Task details:
Where does the string "wrong" occur in the records below? Copy every line that holds it.

Input:
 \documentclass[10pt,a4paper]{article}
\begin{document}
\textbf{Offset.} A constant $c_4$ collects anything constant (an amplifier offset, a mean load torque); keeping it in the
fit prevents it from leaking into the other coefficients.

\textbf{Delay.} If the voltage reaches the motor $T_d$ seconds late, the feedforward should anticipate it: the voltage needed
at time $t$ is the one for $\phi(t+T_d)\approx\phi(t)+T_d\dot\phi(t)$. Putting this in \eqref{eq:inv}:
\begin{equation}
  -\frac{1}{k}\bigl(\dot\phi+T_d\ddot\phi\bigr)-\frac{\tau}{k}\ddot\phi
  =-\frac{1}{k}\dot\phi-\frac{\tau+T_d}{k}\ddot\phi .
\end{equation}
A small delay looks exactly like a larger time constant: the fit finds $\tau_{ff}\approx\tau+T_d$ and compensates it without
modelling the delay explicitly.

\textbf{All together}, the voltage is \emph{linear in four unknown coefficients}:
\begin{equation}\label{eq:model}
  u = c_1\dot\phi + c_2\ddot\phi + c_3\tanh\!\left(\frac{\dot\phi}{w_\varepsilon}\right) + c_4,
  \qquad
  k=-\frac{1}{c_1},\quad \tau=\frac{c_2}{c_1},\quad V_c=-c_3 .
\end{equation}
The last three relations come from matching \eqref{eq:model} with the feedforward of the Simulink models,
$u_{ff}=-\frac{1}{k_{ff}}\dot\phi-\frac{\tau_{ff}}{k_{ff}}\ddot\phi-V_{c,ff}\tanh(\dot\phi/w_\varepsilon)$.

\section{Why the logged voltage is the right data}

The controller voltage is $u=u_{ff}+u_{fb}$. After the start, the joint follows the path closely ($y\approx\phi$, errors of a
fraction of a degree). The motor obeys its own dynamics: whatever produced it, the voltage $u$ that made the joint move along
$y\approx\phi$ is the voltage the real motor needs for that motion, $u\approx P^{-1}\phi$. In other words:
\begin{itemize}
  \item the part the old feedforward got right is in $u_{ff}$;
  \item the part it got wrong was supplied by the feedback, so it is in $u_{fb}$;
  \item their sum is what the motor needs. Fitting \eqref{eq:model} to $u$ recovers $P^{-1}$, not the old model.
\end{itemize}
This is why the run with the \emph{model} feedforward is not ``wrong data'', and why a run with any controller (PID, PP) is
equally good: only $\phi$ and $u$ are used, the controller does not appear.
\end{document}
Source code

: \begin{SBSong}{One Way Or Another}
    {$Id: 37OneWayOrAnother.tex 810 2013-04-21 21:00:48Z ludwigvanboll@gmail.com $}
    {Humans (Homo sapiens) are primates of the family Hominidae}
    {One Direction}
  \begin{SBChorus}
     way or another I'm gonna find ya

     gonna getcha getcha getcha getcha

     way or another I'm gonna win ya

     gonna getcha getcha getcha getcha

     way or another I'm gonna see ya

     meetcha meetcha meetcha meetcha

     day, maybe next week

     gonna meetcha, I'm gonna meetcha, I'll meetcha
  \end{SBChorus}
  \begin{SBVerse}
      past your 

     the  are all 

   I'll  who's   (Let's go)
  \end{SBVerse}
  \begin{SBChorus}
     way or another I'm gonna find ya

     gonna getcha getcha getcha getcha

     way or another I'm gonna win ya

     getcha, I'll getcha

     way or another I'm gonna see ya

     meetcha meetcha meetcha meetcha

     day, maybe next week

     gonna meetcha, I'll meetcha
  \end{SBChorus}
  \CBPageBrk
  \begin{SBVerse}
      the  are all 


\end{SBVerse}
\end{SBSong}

Response to this exercise:
  \item the part it got wrong was supplied by the feedback, so it is in $u_{fb}$;
This is why the run with the \emph{model} feedforward is not ``wrong data'', and why a run with any controller (PID, PP) is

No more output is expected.